RECORDS SUPPLIED >>
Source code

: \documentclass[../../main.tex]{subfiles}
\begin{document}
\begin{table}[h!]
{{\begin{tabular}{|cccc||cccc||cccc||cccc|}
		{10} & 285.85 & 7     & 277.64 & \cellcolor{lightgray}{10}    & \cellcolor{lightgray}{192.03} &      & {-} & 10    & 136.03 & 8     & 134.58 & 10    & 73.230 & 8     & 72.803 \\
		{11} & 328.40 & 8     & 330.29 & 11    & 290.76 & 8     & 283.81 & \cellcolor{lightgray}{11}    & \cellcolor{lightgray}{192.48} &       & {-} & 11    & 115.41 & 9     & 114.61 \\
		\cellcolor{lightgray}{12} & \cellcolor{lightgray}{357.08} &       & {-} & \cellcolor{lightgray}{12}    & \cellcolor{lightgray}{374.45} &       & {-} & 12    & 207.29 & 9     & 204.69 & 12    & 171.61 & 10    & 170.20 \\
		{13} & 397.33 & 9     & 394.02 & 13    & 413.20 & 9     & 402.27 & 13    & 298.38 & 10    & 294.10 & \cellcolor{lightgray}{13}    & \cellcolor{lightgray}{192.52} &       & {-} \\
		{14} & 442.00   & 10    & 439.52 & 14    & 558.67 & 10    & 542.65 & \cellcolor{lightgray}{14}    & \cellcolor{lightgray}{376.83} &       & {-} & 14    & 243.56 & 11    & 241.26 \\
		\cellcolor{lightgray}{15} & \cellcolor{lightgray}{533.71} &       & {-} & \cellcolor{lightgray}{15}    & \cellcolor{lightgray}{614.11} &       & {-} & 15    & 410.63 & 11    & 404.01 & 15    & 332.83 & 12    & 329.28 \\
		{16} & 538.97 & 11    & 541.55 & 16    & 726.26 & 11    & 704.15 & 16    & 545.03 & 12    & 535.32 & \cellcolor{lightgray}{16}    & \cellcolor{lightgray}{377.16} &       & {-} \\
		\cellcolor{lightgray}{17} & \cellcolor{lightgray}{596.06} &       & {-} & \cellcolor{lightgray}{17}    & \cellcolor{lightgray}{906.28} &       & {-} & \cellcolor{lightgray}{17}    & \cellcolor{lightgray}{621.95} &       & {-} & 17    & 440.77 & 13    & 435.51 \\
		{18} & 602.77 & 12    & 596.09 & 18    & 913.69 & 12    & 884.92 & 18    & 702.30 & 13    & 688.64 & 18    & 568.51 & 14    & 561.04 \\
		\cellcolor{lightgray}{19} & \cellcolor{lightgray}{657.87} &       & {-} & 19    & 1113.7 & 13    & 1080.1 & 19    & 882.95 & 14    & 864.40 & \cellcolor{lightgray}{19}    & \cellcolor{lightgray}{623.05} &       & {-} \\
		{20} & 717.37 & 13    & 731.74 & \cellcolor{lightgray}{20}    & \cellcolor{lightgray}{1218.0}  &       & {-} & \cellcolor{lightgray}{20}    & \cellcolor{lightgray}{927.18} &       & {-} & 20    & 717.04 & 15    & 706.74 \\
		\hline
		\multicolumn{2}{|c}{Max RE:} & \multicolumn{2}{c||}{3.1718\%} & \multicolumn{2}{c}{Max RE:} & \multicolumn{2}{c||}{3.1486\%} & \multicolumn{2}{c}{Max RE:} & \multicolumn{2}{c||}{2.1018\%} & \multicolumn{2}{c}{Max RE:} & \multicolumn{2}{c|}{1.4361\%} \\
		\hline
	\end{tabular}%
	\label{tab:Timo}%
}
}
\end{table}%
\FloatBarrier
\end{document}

EXERCISE BRIEF >> Wherever the string "tabular" is found in the listing above, copy the line that contains it.

RESPONSE TO THIS EXERCISE >>
{{\begin{tabular}{|cccc||cccc||cccc||cccc|}
	\end{tabular}%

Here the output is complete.